### Work instructions:
Hunt through the entries for the word "Weekly" and copy each line in which it appears.

### Given information:
################
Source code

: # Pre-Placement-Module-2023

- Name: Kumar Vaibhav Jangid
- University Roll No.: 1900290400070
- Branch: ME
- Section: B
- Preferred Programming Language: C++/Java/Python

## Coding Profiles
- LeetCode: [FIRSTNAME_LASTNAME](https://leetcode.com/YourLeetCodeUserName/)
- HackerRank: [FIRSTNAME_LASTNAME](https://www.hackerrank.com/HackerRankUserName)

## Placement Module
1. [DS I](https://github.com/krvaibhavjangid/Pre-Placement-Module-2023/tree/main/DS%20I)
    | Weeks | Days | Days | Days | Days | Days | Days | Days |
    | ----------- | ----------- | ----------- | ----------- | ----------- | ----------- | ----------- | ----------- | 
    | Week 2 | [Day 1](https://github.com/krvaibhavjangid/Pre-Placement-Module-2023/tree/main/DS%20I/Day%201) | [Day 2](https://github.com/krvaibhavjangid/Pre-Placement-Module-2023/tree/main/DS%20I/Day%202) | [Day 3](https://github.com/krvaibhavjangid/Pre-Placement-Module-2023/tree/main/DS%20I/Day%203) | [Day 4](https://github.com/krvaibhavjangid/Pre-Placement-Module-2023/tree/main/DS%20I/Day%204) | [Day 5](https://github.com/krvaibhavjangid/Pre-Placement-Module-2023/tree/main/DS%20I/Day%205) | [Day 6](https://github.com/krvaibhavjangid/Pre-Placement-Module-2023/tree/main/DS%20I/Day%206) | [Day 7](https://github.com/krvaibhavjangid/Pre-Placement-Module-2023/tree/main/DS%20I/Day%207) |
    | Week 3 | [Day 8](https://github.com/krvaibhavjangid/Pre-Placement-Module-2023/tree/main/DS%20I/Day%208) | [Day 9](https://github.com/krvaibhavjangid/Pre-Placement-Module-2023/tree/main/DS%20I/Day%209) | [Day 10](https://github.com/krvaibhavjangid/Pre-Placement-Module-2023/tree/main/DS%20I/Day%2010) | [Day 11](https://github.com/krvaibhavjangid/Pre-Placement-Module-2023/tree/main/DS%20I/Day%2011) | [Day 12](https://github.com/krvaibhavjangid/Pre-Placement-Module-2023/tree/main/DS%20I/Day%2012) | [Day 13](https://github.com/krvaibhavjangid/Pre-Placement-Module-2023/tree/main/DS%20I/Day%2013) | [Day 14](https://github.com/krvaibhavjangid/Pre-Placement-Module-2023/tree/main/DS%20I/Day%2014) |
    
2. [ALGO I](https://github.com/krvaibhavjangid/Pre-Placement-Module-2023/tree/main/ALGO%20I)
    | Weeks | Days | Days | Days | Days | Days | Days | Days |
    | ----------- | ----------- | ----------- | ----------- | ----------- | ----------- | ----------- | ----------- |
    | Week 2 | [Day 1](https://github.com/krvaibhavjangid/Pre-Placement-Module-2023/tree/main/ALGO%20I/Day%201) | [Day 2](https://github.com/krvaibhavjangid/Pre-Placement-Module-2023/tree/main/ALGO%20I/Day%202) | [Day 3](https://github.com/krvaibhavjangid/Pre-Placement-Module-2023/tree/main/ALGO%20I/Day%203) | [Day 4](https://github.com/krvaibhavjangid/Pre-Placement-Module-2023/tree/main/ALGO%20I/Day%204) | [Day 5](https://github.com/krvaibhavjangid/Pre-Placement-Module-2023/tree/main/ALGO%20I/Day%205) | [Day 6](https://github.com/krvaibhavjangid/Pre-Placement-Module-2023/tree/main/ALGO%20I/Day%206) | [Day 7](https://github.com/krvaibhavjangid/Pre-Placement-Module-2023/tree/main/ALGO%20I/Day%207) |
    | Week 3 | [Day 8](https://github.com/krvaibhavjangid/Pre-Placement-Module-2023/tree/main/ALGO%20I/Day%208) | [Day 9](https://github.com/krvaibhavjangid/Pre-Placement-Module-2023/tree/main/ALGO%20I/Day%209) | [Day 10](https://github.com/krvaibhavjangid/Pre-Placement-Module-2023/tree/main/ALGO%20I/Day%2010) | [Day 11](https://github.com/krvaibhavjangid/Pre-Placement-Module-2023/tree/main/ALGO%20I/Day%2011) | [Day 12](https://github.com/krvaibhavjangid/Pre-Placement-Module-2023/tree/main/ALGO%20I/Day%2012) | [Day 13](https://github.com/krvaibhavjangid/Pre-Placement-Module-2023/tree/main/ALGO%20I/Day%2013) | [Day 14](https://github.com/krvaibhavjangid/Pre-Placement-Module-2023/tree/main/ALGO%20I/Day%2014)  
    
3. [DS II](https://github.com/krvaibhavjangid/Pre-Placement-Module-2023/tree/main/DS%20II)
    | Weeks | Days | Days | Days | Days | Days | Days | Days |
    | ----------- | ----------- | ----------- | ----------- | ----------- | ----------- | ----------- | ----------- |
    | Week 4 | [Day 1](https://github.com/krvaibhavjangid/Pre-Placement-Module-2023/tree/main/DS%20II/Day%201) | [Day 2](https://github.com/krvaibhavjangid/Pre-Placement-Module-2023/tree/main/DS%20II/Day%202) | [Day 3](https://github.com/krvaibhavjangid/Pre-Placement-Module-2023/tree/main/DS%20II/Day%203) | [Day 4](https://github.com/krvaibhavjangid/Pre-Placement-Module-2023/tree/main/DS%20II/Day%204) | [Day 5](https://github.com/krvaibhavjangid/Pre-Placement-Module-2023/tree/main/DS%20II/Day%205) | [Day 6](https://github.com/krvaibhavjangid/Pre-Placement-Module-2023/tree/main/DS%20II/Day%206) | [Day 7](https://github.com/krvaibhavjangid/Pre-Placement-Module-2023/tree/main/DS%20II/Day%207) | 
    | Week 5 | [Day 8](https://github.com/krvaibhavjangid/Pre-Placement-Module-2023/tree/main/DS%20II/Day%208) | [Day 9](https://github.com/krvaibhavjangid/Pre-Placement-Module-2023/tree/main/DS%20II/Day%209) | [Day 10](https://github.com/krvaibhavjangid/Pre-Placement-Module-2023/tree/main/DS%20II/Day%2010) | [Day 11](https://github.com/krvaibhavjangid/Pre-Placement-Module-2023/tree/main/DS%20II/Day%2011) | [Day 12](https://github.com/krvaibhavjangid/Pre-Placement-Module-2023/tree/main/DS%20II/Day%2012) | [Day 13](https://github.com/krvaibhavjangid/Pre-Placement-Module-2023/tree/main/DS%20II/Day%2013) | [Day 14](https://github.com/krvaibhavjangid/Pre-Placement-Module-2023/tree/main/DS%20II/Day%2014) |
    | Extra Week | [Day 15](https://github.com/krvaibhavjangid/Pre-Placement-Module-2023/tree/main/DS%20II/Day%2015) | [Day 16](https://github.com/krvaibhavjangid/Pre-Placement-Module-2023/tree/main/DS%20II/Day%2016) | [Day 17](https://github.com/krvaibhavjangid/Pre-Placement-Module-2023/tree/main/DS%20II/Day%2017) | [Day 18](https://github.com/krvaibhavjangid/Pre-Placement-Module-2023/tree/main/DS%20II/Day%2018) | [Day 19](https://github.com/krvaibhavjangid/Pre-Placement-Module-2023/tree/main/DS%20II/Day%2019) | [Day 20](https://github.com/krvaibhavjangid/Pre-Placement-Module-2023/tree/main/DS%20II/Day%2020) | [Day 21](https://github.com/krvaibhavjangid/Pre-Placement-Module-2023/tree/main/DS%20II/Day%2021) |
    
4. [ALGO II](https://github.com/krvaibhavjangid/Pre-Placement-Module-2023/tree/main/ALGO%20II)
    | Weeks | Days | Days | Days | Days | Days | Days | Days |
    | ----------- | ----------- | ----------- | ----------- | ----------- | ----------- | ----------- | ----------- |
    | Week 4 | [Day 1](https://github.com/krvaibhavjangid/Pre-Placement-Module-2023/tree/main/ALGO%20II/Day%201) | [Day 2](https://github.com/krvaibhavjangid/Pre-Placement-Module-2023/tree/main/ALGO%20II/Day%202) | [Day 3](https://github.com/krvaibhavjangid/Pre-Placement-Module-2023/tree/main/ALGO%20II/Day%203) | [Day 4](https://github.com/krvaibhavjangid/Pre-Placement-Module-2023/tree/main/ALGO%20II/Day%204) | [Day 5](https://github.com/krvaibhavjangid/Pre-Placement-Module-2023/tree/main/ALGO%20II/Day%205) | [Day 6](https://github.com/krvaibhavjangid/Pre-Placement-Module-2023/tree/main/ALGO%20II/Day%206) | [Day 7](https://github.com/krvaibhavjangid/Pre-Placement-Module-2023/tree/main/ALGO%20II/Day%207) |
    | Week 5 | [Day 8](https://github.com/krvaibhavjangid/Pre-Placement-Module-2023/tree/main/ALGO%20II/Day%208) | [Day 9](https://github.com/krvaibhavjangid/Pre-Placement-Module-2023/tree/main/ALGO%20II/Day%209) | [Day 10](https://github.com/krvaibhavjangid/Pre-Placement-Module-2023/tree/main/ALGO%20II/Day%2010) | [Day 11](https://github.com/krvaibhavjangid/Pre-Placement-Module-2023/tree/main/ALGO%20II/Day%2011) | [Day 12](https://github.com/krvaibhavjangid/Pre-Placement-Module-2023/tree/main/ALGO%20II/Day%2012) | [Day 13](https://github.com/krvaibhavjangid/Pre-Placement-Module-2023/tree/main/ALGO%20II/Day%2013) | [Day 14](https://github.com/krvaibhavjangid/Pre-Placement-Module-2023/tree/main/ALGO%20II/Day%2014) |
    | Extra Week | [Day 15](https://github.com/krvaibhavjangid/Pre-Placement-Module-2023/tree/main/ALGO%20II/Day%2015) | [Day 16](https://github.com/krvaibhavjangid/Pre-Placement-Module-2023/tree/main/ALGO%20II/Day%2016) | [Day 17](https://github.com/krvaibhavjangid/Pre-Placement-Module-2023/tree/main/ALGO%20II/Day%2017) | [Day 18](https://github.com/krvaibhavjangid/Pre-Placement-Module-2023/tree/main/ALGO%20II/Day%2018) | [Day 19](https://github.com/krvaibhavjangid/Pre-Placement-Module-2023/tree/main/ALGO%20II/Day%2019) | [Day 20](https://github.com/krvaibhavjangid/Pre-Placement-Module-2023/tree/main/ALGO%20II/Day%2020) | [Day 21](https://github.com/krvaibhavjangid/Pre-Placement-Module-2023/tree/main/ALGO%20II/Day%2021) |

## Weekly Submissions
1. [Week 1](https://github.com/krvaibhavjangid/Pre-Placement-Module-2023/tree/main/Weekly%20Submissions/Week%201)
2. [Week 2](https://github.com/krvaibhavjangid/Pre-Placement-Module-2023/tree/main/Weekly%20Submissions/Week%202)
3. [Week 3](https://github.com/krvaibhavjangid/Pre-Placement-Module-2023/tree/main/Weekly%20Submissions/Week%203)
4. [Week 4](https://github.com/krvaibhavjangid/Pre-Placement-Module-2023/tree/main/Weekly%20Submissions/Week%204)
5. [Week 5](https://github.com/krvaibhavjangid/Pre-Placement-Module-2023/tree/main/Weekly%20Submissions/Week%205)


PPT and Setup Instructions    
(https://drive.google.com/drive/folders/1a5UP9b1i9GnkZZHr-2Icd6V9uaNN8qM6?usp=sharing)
################
### Exercise result:
## Weekly Submissions
1. [Week 1](https://github.com/krvaibhavjangid/Pre-Placement-Module-2023/tree/main/Weekly%20Submissions/Week%201)
2. [Week 2](https://github.com/krvaibhavjangid/Pre-Placement-Module-2023/tree/main/Weekly%20Submissions/Week%202)
3. [Week 3](https://github.com/krvaibhavjangid/Pre-Placement-Module-2023/tree/main/Weekly%20Submissions/Week%203)
4. [Week 4](https://github.com/krvaibhavjangid/Pre-Placement-Module-2023/tree/main/Weekly%20Submissions/Week%204)
5. [Week 5](https://github.com/krvaibhavjangid/Pre-Placement-Module-2023/tree/main/Weekly%20Submissions/Week%205)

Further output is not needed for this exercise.